Gaby weiß das. Mit lieblichem Lächeln ließ sie ihren Freund
von der Semmel abbeißen.
»Danke, Pfote!« Er küsste sie auf die Stirn.
»Und deshalb wischst du deine Fettlippen an meinem
Pony ab?«
»Entschuldige, Pfote!«
Tatsächlich haftete etwas grünliche Paste in ihren Goldsträhnen
und Tim zückte sein rot kariertes Taschentuch, um
abzuwischen, was sich abwischen ließ.
»Lass!«, fiel sie ihm in den Arm. »Das Geklebe wird
nur schlimmer und ich muss mir sowieso die Haare waschen.«
Dr. Enzo Grokk pirschte krummrückig heran und hatte
sein Nichtwisser-Lächeln angeknipst. Er war 65, wollte im
Herbst in Pension gehen und rauchte 70 Zigaretten am Tag.
Das hatte Enzo Grokk ziemlich geschafft, man konnte ihn
ohne Bosheit auf 80 schätzen, aber auf einen verbrauchten
80er. Zu seinen Gewohnheiten gehörte es, dass er seinen
Schülern und Zöglingen des Öfteren erzählte, er wäre lieber
Zirkusdirektor geworden oder wenigstens Clown. Stattdessen
hätten ihn seine Eltern zum Studium gezwungen und
zur Laufbahn im Schuldienst. Grokk unterrichtete Geschichte
und Latein. Außerdem war er mit Infos und News
nie auf dem Laufenden, hing um Wochen hinterher. Er war
immer der Letzte, der irgendwas erfuhr.
»Hallo, TKKG!« Er lächelte.
»Hallo, Herr Doktor!«, sagte Tim für die Gruppe.
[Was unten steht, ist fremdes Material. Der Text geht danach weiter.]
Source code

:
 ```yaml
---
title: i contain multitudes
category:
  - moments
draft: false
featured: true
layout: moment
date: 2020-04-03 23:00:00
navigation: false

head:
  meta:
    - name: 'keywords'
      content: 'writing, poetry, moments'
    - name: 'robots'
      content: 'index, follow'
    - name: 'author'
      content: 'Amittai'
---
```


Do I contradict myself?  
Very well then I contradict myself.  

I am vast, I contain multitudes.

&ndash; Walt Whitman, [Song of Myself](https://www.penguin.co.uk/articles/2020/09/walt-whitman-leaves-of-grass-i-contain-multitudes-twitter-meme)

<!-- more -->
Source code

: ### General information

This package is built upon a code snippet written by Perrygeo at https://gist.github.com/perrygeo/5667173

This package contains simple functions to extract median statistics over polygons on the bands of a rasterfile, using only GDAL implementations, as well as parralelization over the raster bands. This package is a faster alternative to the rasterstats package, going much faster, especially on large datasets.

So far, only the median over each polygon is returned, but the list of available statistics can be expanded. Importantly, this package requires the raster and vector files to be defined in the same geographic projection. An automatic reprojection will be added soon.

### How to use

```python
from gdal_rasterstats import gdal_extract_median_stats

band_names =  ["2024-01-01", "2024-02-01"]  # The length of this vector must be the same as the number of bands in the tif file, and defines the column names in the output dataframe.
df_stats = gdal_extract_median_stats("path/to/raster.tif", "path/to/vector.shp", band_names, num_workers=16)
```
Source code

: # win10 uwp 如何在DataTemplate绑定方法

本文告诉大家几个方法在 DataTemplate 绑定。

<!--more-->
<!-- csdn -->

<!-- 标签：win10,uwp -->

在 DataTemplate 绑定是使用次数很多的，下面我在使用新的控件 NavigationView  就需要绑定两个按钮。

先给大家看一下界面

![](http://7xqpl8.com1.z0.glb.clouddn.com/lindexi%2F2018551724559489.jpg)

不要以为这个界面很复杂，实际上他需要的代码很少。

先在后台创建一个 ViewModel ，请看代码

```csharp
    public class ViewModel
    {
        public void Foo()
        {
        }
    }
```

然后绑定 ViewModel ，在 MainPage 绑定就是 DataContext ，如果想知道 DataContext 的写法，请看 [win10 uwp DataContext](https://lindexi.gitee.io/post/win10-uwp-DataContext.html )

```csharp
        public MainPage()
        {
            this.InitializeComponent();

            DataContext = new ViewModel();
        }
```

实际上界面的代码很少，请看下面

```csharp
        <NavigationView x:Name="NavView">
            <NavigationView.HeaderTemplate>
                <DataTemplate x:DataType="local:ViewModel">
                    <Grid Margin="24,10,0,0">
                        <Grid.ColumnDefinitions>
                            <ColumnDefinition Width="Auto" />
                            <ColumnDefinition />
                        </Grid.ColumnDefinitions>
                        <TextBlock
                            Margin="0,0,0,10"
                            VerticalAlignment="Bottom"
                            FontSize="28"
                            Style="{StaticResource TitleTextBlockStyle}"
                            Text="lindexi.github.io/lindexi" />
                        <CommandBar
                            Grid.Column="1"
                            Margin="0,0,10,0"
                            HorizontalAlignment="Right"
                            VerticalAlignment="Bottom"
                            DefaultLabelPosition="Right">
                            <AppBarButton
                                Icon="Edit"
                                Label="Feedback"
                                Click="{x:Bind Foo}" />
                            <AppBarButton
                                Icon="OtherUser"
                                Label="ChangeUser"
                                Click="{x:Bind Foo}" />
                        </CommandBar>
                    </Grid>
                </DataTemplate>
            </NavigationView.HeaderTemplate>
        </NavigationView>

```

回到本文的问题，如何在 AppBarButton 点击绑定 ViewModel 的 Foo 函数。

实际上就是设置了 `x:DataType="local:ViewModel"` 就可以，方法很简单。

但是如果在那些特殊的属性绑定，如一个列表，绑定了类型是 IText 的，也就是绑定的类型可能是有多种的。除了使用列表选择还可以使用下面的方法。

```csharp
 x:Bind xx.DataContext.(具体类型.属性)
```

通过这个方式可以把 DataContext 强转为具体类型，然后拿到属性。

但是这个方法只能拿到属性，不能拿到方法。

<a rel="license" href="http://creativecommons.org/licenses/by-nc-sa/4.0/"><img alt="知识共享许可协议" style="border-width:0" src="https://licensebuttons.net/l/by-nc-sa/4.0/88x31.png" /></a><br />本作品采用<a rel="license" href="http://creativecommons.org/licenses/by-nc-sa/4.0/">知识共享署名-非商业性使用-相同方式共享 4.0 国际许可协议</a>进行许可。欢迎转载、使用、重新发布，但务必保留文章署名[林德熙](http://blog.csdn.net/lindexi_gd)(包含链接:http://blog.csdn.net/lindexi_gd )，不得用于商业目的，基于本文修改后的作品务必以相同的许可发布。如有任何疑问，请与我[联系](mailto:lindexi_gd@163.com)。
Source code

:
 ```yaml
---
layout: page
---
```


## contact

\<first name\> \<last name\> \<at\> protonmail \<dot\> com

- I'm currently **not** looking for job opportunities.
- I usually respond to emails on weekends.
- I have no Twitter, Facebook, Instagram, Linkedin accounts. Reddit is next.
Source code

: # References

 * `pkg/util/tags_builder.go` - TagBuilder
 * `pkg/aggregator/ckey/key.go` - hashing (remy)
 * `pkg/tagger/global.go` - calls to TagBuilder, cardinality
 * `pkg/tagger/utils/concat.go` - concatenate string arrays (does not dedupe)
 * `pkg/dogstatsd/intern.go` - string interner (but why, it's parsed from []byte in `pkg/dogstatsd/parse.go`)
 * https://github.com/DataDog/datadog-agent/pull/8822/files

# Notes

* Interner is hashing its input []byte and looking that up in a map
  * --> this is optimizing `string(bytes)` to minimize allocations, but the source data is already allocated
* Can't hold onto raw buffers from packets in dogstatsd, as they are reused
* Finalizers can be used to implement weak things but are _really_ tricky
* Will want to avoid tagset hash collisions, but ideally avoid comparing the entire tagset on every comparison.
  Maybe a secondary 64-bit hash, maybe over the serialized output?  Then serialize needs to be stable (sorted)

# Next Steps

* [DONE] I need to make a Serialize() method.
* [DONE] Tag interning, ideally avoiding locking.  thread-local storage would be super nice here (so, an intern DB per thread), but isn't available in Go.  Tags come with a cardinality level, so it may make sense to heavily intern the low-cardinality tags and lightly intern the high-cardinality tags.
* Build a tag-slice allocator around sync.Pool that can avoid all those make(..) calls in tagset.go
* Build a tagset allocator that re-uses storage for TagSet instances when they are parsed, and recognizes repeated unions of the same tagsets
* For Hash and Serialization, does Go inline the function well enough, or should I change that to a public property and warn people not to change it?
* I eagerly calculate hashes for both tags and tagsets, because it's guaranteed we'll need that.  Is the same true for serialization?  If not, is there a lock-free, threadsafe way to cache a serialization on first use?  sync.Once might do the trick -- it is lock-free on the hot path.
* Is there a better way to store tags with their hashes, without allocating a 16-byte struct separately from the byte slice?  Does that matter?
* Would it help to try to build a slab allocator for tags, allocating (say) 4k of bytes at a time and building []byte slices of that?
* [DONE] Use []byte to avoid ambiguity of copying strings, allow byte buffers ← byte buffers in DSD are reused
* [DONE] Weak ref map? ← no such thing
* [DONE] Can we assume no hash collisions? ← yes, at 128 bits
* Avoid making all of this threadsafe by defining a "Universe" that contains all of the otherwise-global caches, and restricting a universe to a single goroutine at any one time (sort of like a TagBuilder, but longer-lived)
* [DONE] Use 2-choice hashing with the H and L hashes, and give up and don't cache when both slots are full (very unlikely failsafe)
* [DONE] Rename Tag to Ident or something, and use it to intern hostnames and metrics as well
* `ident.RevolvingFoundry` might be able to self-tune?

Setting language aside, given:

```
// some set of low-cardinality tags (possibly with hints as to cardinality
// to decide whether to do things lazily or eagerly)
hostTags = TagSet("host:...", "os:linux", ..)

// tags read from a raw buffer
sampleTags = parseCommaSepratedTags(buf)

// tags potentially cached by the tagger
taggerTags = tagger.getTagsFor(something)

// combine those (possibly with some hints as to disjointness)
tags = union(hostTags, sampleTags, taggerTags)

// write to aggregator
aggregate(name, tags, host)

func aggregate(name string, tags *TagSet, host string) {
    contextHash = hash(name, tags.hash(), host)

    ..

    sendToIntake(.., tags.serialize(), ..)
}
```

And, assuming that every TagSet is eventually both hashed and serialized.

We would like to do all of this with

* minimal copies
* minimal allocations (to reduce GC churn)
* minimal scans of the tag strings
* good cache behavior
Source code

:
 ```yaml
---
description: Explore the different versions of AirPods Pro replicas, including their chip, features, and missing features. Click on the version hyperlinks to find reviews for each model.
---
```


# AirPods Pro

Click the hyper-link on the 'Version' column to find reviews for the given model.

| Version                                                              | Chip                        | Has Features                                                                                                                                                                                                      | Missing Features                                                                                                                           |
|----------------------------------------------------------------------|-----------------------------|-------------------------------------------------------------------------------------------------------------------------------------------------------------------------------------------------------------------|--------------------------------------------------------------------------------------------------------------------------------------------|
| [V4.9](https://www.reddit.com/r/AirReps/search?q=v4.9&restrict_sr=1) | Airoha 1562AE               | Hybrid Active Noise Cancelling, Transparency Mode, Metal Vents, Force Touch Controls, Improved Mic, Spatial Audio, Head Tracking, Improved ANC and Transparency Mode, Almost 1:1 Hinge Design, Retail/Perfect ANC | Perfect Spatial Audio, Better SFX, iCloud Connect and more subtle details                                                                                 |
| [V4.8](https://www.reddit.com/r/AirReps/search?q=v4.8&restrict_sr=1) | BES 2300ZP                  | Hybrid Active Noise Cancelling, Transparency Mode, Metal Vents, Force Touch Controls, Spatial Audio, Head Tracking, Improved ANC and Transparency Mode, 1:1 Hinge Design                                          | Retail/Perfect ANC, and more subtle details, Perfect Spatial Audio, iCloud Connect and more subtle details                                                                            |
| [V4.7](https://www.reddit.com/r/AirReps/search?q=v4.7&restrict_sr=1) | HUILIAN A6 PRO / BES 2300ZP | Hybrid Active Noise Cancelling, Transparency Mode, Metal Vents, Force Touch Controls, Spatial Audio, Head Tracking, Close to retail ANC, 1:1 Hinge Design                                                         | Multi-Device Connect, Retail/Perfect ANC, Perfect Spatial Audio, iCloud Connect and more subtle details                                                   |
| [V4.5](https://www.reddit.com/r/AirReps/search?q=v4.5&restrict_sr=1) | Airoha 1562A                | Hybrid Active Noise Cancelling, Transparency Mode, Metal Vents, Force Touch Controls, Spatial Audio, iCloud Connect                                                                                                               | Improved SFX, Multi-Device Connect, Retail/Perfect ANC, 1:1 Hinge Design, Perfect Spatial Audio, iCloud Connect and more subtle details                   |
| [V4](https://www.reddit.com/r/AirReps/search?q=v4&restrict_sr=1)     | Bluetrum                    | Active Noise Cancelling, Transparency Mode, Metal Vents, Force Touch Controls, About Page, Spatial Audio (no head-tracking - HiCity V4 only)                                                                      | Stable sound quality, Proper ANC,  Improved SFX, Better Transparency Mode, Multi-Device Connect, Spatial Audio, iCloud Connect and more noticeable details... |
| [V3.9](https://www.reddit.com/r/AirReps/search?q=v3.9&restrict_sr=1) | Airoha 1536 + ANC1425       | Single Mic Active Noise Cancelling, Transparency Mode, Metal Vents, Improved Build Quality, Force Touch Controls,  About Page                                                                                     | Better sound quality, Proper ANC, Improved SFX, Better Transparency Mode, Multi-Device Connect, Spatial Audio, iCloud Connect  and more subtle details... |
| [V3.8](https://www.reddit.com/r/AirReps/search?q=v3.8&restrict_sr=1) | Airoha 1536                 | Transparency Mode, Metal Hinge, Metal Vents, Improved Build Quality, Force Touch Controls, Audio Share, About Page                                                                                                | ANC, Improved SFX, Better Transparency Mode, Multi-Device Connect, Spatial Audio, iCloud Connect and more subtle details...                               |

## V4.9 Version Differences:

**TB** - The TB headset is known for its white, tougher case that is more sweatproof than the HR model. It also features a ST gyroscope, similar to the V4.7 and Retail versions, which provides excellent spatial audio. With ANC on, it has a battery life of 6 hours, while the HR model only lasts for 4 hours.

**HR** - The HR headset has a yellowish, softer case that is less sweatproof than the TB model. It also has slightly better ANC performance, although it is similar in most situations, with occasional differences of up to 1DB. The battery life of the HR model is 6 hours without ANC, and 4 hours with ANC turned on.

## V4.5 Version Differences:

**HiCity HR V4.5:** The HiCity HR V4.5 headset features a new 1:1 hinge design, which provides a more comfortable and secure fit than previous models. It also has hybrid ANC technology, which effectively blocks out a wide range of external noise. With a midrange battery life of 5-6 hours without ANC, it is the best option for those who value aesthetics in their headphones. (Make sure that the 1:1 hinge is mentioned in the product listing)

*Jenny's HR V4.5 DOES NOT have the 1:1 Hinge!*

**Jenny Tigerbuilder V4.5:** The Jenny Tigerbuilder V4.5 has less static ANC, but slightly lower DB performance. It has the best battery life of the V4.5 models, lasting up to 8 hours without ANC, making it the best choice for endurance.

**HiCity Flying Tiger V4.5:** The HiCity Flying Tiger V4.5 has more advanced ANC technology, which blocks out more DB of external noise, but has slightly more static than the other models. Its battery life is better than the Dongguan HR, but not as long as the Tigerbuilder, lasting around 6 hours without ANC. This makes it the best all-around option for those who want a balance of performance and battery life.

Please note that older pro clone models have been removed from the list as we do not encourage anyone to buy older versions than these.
»Ist ja toll – die Sache!«
»Mhm.« Was meint er?, dachte Tim.
»Ich habe es gerade gehört.« Grokk lächelte Gaby an und
versuchte, seinen Krummrücken aufzurichten.
Aha!,dachte Tim. Dann ist es also eine alte Message.Wahrscheinlich
spricht er von Ostern.
»Das Kriminal-Rätsel«, sagte Grokk, »ist ja in gewisser
Weise – aus höherer Sicht – dem Lateinischen verwandt.Man
benötigt Logik und die Fähigkeit zum Kniffeln. Ein guter Lateinschüler
wird auch immer ein ausgezeichneter Kriminalist.
Es sei denn, er zieht das Medizinstudium vor oder er wird
Pfarrer.«
Oje!, dachte Tim. Er redet vom Mörderspiel. Also nur drei
Wochen Info-Rückstand. Dr. Grokk bessert sich zum Ende
seiner Laufbahn.
»Ich habe nur nicht so richtig verstanden, wie das geht«,
sagte Grokk.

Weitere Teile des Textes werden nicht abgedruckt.